I glared at her through my teary eyes. "I hate you," I said in my coldest voice.

"Excuse me?"

"How could you do this to me? How could you say that to her? How dare you?"

"How dare me? How dare her! After everything she's done to you!"

"She's never done anything to me! I did it all to myself because I never had the guts to really approach her. And now that I have you just fucked it all up?"

She scoffed. "I did? I think you did."

"What the hell is wrong with you?" I yelled. "You know what, scratch that, I know exactly what is wrong with you. You can't bear to see me happy. I've felt it ever since you got here. I'm happy and you can't fucking stand it. Everyone around you has to be as miserable as you. You were always counting on me being as miserable as you and now that I'm not, you have to make sure I'll suffer again."

"Shut the fuck up Blake!"

"No, because you need to hear this. It's been seven years. He's been dead a lot longer than you've dated him. You should move the fuck on. But I know you won't. Because that's all you are now. A bitter girl that lost her childhood sweetheart. It's all you really want to be. You want everyone to look at you and feel bad for you. You love the attention and the sympathy that comes from telling everyone the love of your life died. You might love it more than you ever loved Jayden."

"How can you even say that to me? After everything between us. You loved me."

"I was never in love with you. Not even for a second. I have no idea why I even dated you. Maybe it was just me trying to screw over my brother for leaving me all alone by screwing his girlfriend. I did it because I was young and stupid and didn't know any better. I didn't even want to really date you, but after sleeping with you, it would have felt wrong not to. But we had sex once Kendall. Once and it was a mistake. So don't you fucking dare make our relationship into something it never was. You had no reason to mention us dating to Lexi, but you needed to do it to make sure she would assume the worst."

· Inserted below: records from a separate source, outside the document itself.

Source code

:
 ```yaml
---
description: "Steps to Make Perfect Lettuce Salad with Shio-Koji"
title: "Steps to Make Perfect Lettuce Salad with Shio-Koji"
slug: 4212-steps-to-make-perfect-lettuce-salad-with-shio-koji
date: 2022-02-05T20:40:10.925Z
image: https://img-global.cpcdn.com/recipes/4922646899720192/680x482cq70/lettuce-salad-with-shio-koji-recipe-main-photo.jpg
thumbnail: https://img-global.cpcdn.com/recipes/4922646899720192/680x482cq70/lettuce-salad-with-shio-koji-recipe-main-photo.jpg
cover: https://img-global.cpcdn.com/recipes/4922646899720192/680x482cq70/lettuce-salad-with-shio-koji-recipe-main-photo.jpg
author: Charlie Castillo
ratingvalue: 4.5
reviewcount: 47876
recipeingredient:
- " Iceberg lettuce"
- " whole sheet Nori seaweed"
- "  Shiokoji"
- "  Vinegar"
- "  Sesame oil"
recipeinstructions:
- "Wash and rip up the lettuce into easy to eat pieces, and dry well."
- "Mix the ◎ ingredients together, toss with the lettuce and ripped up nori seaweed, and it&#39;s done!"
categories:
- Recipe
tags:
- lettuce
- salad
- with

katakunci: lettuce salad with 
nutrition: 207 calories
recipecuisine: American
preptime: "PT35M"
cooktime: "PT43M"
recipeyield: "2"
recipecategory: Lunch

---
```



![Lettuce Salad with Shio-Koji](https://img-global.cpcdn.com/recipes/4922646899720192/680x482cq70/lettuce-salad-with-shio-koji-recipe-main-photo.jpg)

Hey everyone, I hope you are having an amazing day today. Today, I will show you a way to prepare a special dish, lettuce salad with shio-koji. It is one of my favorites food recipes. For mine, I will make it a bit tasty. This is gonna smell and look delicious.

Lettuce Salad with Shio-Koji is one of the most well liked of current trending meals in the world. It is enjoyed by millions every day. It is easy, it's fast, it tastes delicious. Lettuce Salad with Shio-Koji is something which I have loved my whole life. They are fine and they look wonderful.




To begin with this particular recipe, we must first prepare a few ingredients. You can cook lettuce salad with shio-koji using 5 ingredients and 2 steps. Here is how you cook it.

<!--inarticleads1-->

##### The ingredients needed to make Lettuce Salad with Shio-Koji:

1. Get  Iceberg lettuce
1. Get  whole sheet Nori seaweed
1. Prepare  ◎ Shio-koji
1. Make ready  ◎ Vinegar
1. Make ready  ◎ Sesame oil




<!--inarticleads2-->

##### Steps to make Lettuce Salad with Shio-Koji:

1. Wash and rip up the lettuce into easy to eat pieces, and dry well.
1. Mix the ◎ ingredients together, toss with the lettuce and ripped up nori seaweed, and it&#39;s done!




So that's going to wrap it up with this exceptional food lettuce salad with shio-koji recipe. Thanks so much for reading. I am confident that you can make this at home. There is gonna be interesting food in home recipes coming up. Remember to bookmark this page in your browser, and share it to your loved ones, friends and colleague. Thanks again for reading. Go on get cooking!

"Well you did have a girl in your room."

"Yeah, because you were sneaking in my bathroom to steal some of my headache medications right? And you found the note in the bottle telling you I wasn't your drug dealer? You know nothing happened. You know nothing would ever happen but you love the drama. That's all you have."

"How long have you been bottling all these feelings up?"

"Too long apparently."

"You thought, how's the best way to crush Kendall emotionally?"

"I'm just telling you what I should have told you sooner. Move on. From my brother. From me. Jayden never would have wanted any of this. He would have wanted us happy. Lexi makes me happy. You don't. You just stand there and you make sure that I'm constantly reminded of Jayden, you make sure I can't ever move past losing him."

"You should never move past him Blake."

"That's where you're wrong. I shouldn't forget him, but I shouldn't spend my whole life thinking about what could have been."

"You should be crying every single day of your stupid life because if you hadn't needed to go to that stupid exhibition then Jayden never would have needed to go meet you guys up at the restaurant close to the museum. We would have gone back to your place and we never would have gotten in that accident and he never would have died. Or maybe if you two hadn't had such a codependent relationship Jayden might have been okay with skipping dinner once. You should be miserable because you killed him."

"I didn't kill him. You killed him by making him waste time getting you out of that car. If he had just needed to get the driver out, he'd still be alive. If you hadn't needed to follow him around all the time he wouldn't have needed to get you out of the car. He would still be alive."

"Fuck you."

"Fuck you right back. If you want to play the blame game I'll gladly remind you of all your own faults."

"You're not really mad at me right now, you're mad at yourself. And at her. Because she doesn't care about you enough to trust you."

"Oh no, I'm a hundred percent mad at you. And I don't need to hear anything more from you." And with those words I walked out of the house again and ran.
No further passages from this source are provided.